Shafai acknowledged that there are options available to developers looking to cut costs and lower home prices, like seeking reduced loan rates for infrastructure improvements through the state or applying for Community Development Block Grants or the creation of a tax increment financing district through the city. But the reality, he said, is there simply isn’t enough subsidy money to go around.

“Subsidies are not available as much as people think,” he said. “There are so many needs regardless if it’s feeding people or taking care of other issues. We can’t just rely on the government to do everything. We have to be creative.”

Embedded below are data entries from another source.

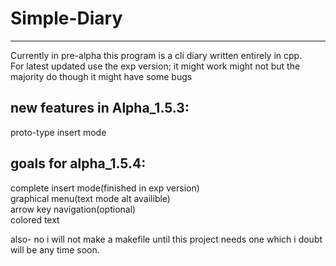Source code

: # Simple-Diary
----------------------------------------------------------
Currently in pre-alpha this program is a cli diary written entirely in cpp.  
For latest updated use the exp version; it might work might not but the majority do though it might have some bugs

new features in Alpha_1.5.3:
----------------------------------------------------------
proto-type insert mode

goals for alpha_1.5.4:
----------------------------------------------------------
complete insert mode(finished in exp version)  
graphical menu(text mode alt availible)  
arrow key navigation(optional)  
colored text  

also- no i will not make a makefile until this project needs one which i doubt will be any time soon. 

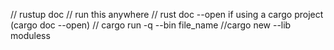 // rustup doc  // run this anywhere
// rust doc --open  if using a cargo project (cargo doc --open)
// cargo run -q --bin file_name
//cargo new --lib moduless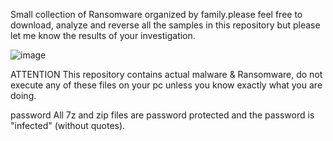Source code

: Small collection of Ransomware organized by family.please feel free to download, analyze and reverse all the samples in this repository but please let me know the results of your investigation.

![image](https://github.com/user-attachments/assets/9876456b-fefd-42be-a551-0dda8a0c6a8c)

ATTENTION
This repository contains actual malware & Ransomware, do not execute any of these files on your pc unless you know exactly what you are doing.

password
All 7z and zip files are password protected and the password is "infected" (without quotes).
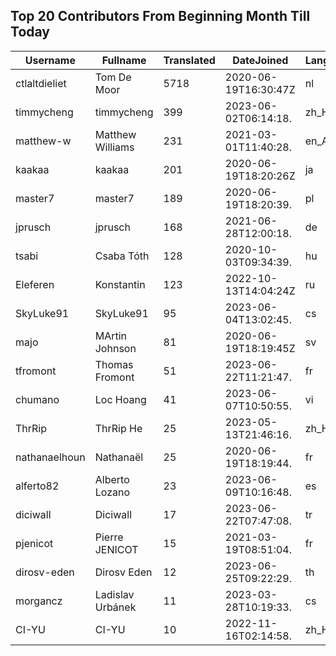 ## Top 20 Contributors From Beginning Month Till Today ##
|Username|Fullname|Translated|DateJoined|Language|
|--------|--------|----------|----------|-------|
|ctlaltdieliet|Tom De Moor|5718|2020-06-19T16:30:47Z|nl|
|timmycheng|timmycheng|399|2023-06-02T06:14:18.|zh_Hans|
|matthew-w|Matthew Williams|231|2021-03-01T11:40:28.|en_AU|
|kaakaa|kaakaa|201|2020-06-19T18:20:26Z|ja|
|master7|master7|189|2020-06-19T18:20:39.|pl|
|jprusch|jprusch|168|2021-06-28T12:00:18.|de|
|tsabi|Csaba Tóth|128|2020-10-03T09:34:39.|hu|
|Eleferen|Konstantin|123|2022-10-13T14:04:24Z|ru|
|SkyLuke91|SkyLuke91|95|2023-06-04T13:02:45.|cs|
|majo|MArtin Johnson|81|2020-06-19T18:19:45Z|sv|
|tfromont|Thomas Fromont|51|2023-06-22T11:21:47.|fr|
|chumano|Loc Hoang|41|2023-06-07T10:50:55.|vi|
|ThrRip|ThrRip He|25|2023-05-13T21:46:16.|zh_Hans|
|nathanaelhoun|Nathanaël|25|2020-06-19T18:19:44.|fr|
|alferto82|Alberto Lozano|23|2023-06-09T10:16:48.|es|
|diciwall|Diciwall|17|2023-06-22T07:47:08.|tr|
|pjenicot|Pierre JENICOT|15|2021-03-19T08:51:04.|fr|
|dirosv-eden|Dirosv Eden|12|2023-06-25T09:22:29.|th|
|morgancz|Ladislav Urbánek|11|2023-03-28T10:19:33.|cs|
|CI-YU|CI-YU|10|2022-11-16T02:14:58.|zh_Hant|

One idea Shafai was quick to lobby for was reducing the city’s zoning requirements for lot size. By allowing smaller lots, he said developers could build patio size — 600 to 800 square foot — and garden size —300 to 600 square foot — homes that could serve as transitional housing for young professionals, the elderly, or anyone with a limited income. But to solve the affordable housing shortage, Shafai says people need to also look at the other side of the equation.

“We have to look at the other variable, which is the income,” he said. “What we can do to raise our income level?”

Shafai said the city’s economy is too dependent on tourism and while the city’s burgeoning health-care industry is welcome, there needs to be a greater focus on attracting the manufacturing and technology industries.

Improving the state’s transportation network would help incentivize manufacturing businesses, Shafai said. He said the availability of cheap energy and raw materials made Rapid City an attractive location but the shortage of workers and transportation points of access to the city make it difficult and costly to bring workers and materials to the area.

As for attracting more of the technology industry, he said much could be accomplished with a shift in mentality in the state.

“We’re very conservative. We don’t take any chances. We’re very low risk-takers as a state so we’re not willing to invest in our people as much as we should,” he said. “We have to start businesses that will capture our graduates and keep them in our state. We can’t wait for them to start their own businesses. We have to create those businesses that fit the human resources that we are producing.”

By attracting new industries to Rapid City, Shafai believes the median income will rise. But, he added, it is difficult to nurture a workforce where many people are now paid between $12 and $15 an hour without housing they can afford.

“We’re improving but for the size of the community that we live in, the rate at which we are improving is less than what we should,” he said. “That is due to the historic trauma of these segregations between the haves and the have nots. Those improvements are not touching as large a segment of the population as it should and that’s where we as a community have to work together to achieve that goal. I think we have to put more trust in each other.”